The problem stems from a lack of international responsibility, a lack of proper funding for the search and rescue operations and a lack of space within European states to hold refugees. Southern European nations are most affected by the refugee crisis, such as Italy. Italy has consistently asked for more assistance from other European states to divide and take responsibility for refugees who reach their shores. Anti-immigrant parties claim that projects, such as Mare Nostrum, have led to an increase in human trafficking and have seen it as a “taxi service for migrants.”
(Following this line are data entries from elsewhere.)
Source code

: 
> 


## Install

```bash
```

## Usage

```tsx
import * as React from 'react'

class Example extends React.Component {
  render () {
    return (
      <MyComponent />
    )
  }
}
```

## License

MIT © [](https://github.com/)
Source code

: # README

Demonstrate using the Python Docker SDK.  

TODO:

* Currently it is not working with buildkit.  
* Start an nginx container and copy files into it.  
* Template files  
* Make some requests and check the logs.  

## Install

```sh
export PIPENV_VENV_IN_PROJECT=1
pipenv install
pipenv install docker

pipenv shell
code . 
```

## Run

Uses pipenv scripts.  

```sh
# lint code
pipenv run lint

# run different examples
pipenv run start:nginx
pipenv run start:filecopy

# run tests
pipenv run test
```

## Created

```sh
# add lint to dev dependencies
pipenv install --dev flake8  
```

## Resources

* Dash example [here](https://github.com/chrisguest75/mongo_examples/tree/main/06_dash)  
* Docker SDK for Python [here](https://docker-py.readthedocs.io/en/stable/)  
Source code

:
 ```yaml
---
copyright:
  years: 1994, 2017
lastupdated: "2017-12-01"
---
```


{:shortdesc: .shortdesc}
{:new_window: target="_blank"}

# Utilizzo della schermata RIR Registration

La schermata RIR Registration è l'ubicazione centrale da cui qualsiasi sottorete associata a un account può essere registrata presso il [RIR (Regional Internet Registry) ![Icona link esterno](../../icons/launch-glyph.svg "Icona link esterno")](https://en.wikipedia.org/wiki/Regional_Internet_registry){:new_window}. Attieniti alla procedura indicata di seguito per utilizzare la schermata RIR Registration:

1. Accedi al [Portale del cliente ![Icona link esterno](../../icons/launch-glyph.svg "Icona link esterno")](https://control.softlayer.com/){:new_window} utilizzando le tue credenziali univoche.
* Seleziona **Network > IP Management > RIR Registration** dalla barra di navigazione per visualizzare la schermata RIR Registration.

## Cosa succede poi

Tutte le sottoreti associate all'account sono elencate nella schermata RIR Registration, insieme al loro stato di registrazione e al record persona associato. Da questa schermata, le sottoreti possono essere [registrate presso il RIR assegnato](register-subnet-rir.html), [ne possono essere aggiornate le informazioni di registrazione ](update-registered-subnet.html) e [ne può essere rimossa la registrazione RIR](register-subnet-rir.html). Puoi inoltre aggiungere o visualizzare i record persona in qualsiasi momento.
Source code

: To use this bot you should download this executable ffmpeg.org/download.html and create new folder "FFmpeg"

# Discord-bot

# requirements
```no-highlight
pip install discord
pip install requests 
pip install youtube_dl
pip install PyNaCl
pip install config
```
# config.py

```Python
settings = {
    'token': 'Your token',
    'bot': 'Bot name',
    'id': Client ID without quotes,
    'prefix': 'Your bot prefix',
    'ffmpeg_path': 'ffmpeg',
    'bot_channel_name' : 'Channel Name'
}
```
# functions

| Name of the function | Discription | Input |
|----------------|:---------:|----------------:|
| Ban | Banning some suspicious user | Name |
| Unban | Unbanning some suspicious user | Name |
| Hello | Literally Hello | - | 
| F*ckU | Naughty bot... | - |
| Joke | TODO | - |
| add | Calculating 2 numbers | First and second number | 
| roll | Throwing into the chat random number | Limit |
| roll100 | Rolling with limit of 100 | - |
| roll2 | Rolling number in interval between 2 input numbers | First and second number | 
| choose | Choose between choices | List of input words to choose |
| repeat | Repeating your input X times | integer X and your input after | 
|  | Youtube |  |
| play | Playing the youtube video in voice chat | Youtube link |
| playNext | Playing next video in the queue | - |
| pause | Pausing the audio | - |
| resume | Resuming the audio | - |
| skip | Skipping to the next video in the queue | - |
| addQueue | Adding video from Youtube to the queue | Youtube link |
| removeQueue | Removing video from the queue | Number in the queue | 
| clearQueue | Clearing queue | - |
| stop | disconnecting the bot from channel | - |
How can a peaceful and tolerant solution be found? It can be said with confidence that no one will leave their homes and cross a sea simply for benefits. The push factors for people living in Libya, Syria, Somalia, or Eritrea etc. are just too high to be dismissed. Peaceful international aid or intervention to help these nations on their own terms is one important step to lowering the number of people fleeing from their homes. If they feel safe, if there is a future for their families, they are less likely to cross the sea to Europe. This effort must be taken simultaneously, as a collective International responsibility should be taken up to organize the refugee influx. All nations must step in and play host so as to not burden one sole state with the rapid increase of population. A battle for peace, democracy and prosperity is not a single state effort; it is an international effort, a fight for humanity and a fight for peace.

Aishwarya Sahai

Partnership Director at The Organization for World Peace, Aishwarya completed her BA at the University of Toronto in Political Science and History. She is currently a Research Analyst with the NATO Association of Canada and will be continuing her
education with a Masters in International Conflict and Security in Brussels this Fall.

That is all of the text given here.